AIM OF THE TASK:
Go through the entries below and tally each line holding the string "THEN". Return the number only.
---------- RAW DATA ----------
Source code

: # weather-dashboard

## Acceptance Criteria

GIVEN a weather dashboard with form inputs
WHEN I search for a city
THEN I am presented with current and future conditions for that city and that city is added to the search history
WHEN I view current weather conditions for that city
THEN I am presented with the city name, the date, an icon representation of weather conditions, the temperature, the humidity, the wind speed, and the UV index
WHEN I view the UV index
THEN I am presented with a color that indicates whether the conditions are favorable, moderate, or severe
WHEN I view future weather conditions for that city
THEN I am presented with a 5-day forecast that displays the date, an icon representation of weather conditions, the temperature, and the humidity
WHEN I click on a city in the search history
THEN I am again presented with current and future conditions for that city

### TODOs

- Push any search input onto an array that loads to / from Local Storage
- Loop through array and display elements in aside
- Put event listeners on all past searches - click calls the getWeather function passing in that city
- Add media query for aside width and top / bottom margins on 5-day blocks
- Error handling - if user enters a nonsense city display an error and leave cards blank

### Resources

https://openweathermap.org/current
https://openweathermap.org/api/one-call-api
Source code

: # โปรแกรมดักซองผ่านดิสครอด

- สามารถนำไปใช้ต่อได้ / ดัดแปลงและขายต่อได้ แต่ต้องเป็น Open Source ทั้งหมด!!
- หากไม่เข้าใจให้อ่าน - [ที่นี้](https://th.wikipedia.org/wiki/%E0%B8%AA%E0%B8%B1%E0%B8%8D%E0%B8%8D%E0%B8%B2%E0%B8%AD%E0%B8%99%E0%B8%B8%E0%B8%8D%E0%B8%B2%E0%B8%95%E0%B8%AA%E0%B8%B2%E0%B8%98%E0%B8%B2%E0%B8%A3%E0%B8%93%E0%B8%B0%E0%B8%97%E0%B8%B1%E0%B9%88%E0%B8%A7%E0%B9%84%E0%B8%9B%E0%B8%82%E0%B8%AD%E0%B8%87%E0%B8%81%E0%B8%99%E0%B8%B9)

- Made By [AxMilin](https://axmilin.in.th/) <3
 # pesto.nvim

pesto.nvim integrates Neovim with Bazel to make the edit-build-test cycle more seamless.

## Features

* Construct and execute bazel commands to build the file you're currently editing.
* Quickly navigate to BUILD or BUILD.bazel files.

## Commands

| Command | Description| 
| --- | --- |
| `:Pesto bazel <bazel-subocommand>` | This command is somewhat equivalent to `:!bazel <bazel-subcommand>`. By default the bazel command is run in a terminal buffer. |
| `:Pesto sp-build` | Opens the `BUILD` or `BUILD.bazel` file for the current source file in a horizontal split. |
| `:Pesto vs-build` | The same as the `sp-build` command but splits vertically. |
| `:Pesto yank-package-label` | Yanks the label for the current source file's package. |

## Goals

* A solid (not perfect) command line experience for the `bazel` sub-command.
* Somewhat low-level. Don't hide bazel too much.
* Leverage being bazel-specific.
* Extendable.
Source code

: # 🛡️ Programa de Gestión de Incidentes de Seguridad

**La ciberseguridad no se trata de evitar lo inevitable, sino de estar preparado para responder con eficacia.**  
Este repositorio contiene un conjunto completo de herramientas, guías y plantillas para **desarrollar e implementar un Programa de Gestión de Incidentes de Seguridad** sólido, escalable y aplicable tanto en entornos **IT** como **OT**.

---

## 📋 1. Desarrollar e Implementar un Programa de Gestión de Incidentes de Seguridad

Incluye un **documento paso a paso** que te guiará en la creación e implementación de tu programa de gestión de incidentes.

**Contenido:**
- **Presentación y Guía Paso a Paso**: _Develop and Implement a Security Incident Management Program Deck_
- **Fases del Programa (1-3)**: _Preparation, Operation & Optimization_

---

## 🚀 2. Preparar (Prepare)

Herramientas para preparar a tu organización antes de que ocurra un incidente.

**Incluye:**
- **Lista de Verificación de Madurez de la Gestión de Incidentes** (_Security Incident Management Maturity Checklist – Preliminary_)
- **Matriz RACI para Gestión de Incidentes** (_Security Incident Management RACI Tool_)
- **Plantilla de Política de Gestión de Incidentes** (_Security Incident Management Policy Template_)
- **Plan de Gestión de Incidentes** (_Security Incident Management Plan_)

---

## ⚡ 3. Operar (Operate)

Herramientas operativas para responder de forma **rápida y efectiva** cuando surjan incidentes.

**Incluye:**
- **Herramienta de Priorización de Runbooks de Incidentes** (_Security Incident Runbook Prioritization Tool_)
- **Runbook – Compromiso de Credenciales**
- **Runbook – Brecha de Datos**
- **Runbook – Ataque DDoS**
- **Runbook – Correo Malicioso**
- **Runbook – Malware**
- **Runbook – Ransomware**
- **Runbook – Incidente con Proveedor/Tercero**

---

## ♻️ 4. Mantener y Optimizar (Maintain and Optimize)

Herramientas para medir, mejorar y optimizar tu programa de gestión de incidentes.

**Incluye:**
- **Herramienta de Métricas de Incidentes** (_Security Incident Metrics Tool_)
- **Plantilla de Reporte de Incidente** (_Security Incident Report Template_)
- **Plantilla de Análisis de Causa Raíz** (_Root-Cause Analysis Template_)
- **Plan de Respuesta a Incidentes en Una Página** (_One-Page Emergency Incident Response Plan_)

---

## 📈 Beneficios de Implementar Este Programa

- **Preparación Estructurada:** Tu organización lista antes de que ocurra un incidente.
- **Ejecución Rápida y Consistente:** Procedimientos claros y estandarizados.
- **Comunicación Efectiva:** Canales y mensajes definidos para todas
----------
TASK OUTPUT:
5